俺自身、臨床心理士(河合隼雄というえらい心理学者がはじめたたぶん日本で一番大きいカウンセラーの資格)、公認心理師(こっちが比較的最近できた国家資格の方)を持っているが、カウンセラーとかセラピストといわれるような職業にはついていない。
カイシャのひとつの業務として、相談の仕事をすることはあるけどね。
カイシャのサイトにそのことをうたっているから、たまにまったく知らない人がくることもあるし、そこから本業につながったこともある。
節目の3月、うちにくるのが終了となるオキャクサンと話していた。その少し前に、実は悩みが・・・という話を聞いて、声をかけた。
自分の専門だった領域にかぶってくる話だったので、
「ご存じないかもしれないですけど、私、そっち方面もやってましてね」といったら、
「知ってます。だから、ここに通ってたんです。何かあったときに相談できると思って」
えー?それなら、来た時にいってくれれば、なにか役に立てることもあったかもしれないのに。
そのオキャクサンとしては、いっしゅのセーフティネットとしてとらえてくれていたのかもしれないが、もう少し何かできることはなかったか、と考え込んだ。
相談してて、何ができたかと問われれば、明確に形にできるものはない、というのもある面では本当のところ。
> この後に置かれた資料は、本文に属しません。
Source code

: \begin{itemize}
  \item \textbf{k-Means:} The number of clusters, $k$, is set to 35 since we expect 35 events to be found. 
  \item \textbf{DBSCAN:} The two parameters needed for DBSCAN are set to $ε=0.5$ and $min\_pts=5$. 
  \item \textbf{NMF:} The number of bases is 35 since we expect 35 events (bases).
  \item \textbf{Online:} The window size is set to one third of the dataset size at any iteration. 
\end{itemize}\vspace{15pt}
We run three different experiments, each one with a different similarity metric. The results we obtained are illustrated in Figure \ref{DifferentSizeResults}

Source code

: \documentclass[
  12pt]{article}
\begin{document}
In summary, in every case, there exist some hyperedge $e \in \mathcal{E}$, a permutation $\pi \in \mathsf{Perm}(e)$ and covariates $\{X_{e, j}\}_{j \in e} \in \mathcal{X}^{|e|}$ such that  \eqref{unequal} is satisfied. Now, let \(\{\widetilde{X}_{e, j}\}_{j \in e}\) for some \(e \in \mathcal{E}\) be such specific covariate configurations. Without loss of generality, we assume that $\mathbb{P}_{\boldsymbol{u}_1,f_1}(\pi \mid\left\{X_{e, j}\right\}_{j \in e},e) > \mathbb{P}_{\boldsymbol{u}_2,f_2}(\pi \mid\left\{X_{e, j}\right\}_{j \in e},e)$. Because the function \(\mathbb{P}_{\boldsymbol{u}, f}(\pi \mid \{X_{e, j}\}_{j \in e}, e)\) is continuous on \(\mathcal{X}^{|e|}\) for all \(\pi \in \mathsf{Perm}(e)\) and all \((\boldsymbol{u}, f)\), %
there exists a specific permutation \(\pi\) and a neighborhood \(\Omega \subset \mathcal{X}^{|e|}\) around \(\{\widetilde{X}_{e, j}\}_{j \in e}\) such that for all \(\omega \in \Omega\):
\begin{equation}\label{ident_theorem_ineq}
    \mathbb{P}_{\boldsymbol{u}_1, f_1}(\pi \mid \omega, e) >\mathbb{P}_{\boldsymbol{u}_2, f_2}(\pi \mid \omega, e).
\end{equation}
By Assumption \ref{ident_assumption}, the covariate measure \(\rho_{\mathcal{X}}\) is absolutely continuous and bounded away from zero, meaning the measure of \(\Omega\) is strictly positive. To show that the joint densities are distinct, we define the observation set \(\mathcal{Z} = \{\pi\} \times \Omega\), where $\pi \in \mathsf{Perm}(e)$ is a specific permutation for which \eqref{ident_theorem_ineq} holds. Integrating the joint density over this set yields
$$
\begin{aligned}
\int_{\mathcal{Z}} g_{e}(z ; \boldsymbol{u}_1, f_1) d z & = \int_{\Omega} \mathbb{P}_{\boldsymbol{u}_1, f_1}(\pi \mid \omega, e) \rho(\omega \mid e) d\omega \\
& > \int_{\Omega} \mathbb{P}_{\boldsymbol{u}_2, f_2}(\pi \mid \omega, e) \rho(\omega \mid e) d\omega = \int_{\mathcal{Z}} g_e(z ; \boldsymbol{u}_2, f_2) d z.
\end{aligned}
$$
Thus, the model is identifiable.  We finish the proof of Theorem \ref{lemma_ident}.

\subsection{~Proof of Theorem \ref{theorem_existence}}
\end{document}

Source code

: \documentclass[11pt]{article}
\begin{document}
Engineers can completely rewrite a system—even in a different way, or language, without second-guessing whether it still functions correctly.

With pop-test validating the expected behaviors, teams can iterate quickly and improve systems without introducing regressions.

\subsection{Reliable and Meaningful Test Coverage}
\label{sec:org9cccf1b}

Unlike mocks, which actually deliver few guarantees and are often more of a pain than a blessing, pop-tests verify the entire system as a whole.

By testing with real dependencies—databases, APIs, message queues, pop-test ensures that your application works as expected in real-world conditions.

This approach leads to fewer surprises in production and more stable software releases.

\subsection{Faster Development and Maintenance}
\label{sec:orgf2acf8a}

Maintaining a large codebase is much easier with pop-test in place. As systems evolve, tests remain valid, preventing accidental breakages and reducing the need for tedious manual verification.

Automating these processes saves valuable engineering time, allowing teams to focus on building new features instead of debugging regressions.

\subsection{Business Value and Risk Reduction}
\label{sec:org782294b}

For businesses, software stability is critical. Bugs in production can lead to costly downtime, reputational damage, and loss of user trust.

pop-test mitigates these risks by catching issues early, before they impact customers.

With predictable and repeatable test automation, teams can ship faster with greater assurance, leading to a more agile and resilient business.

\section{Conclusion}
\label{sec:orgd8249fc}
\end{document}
相談の仕事って、実体がないといえばないんだろうなぁ。
と思っていたところで、東畑氏の本だ。
いろいろ示唆に富み、かつ読みやすい本だった。
学校の先生、職場の先輩、そういう人たちだって相談に乗ってくれる。
じゃあ、プロとしてお金をとる人との相談は何がちがうというのか。
ひとつあげられていたのは、専門機関とつながれる、という話だったと思う。
ただ話を聞くだけで終わりではない。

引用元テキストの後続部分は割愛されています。